If you stand at Echo Point on a still summer afternoon, the air has a particular quality. It is clear and blue and faintly scented. That scent is eucalyptus oil, released in fine droplets by the millions of trees that carpet the valleys below. The volatile oils scatter ultraviolet light, creating the famous blue haze that gives the Blue Mountains their name.
Those same oils make the forest one of the most flammable landscapes on Earth.

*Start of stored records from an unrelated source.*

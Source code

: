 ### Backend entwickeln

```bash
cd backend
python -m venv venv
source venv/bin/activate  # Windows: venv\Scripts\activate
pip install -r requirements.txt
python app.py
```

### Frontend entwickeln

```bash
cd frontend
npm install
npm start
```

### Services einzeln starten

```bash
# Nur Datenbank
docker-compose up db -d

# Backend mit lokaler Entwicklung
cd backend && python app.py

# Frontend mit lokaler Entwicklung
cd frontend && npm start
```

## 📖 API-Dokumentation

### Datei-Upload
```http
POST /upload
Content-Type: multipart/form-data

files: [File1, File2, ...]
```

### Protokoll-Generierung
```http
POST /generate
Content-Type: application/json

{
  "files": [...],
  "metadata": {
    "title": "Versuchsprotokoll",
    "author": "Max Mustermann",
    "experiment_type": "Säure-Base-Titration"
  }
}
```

This is the central paradox of the Blue Mountains. The beauty and the danger come from the same source. The eucalyptus forests that create the colour, the scent, and the drama of the landscape are also forests that burn. Some species are pyrophytes: they do not merely tolerate fire, they require it. Their seed pods open only in the heat of a bushfire. Their bark peels in long strips that carry flame into the canopy. Their leaves, saturated with oil, ignite with extraordinary ease.
Living in the Blue Mountains means living with fire. Katoomba's story cannot be told without it.
Fire Country
The relationship between fire and this landscape is ancient. For at least 22,000 years, the Dharug and Gundungurra peoples managed the Blue Mountains with sophisticated fire practices. Controlled, deliberate burns reduced fuel loads, encouraged new growth, maintained open pathways, and sustained the ecological balance that supported their way of life.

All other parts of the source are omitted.